● **Task prompt**
A verbatim copy of the line containing "object represents a" and all lines after it, up to and including the final line of the records, is the only acceptable output.

● **Dataset entries**
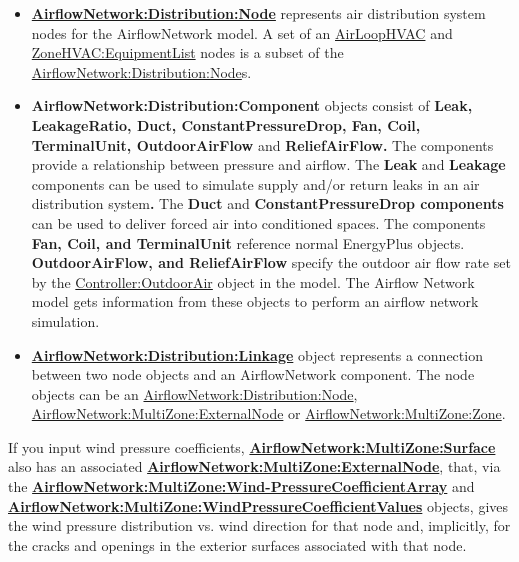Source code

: \begin{itemize}
\item
  \textbf{\hyperref[airflownetworkdistributionnode]{AirflowNetwork:Distribution:Node}} represents air distribution system nodes for the AirflowNetwork model. A set of an \hyperref[airloophvac]{AirLoopHVAC} and \hyperref[zonehvacequipmentlist]{ZoneHVAC:EquipmentList} nodes is a subset of the \hyperref[airflownetworkdistributionnode]{AirflowNetwork:Distribution:Node}s.
\item
  \textbf{AirflowNetwork:Distribution:Component} objects consist of \textbf{Leak, LeakageRatio, Duct, ConstantPressureDrop, Fan, Coil, TerminalUnit, OutdoorAirFlow} and \textbf{ReliefAirFlow.} The components provide a relationship between pressure and airflow. The \textbf{Leak} and \textbf{Leakage} components can be used to simulate supply and/or return leaks in an air distribution system\textbf{.} The \textbf{Duct} and \textbf{ConstantPressureDrop components} can be used to deliver forced air into conditioned spaces. The components \textbf{Fan, Coil, and TerminalUnit} reference normal EnergyPlus objects. \textbf{OutdoorAirFlow, and ReliefAirFlow} specify the outdoor air flow rate set by the \hyperref[controlleroutdoorair]{Controller:OutdoorAir} object in the model. The Airflow Network model gets information from these objects to perform an airflow network simulation.
\item
  \textbf{\hyperref[airflownetworkdistributionlinkage]{AirflowNetwork:Distribution:Linkage}} object represents a connection between two node objects and an AirflowNetwork component. The node objects can be an \hyperref[airflownetworkdistributionnode]{AirflowNetwork:Distribution:Node}, \hyperref[airflownetworkmultizoneexternalnode]{AirflowNetwork:MultiZone:ExternalNode} or \hyperref[airflownetworkmultizonezone]{AirflowNetwork:MultiZone:Zone}.
\end{itemize}

If you input wind pressure coefficients, \textbf{\hyperref[airflownetworkmultizonesurface]{AirflowNetwork:MultiZone:Surface}} also has an associated \textbf{\hyperref[airflownetworkmultizoneexternalnode]{AirflowNetwork:MultiZone:ExternalNode}}, that, via the \textbf{\hyperref[airflownetworkmultizonewindpressurecoefficientarray]{AirflowNetwork:MultiZone:Wind-PressureCoefficientArray}} and \textbf{\hyperref[airflownetworkmultizonewindpressurecoefficientvalues]{AirflowNetwork:MultiZone:WindPressureCoefficientValues}} objects, gives the wind pressure distribution vs. wind direction for that node and, implicitly, for the cracks and openings in the exterior surfaces associated with that node.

● **Final answer**
  \textbf{\hyperref[airflownetworkdistributionlinkage]{AirflowNetwork:Distribution:Linkage}} object represents a connection between two node objects and an AirflowNetwork component. The node objects can be an \hyperref[airflownetworkdistributionnode]{AirflowNetwork:Distribution:Node}, \hyperref[airflownetworkmultizoneexternalnode]{AirflowNetwork:MultiZone:ExternalNode} or \hyperref[airflownetworkmultizonezone]{AirflowNetwork:MultiZone:Zone}.
\end{itemize}

If you input wind pressure coefficients, \textbf{\hyperref[airflownetworkmultizonesurface]{AirflowNetwork:MultiZone:Surface}} also has an associated \textbf{\hyperref[airflownetworkmultizoneexternalnode]{AirflowNetwork:MultiZone:ExternalNode}}, that, via the \textbf{\hyperref[airflownetworkmultizonewindpressurecoefficientarray]{AirflowNetwork:MultiZone:Wind-PressureCoefficientArray}} and \textbf{\hyperref[airflownetworkmultizonewindpressurecoefficientvalues]{AirflowNetwork:MultiZone:WindPressureCoefficientValues}} objects, gives the wind pressure distribution vs. wind direction for that node and, implicitly, for the cracks and openings in the exterior surfaces associated with that node.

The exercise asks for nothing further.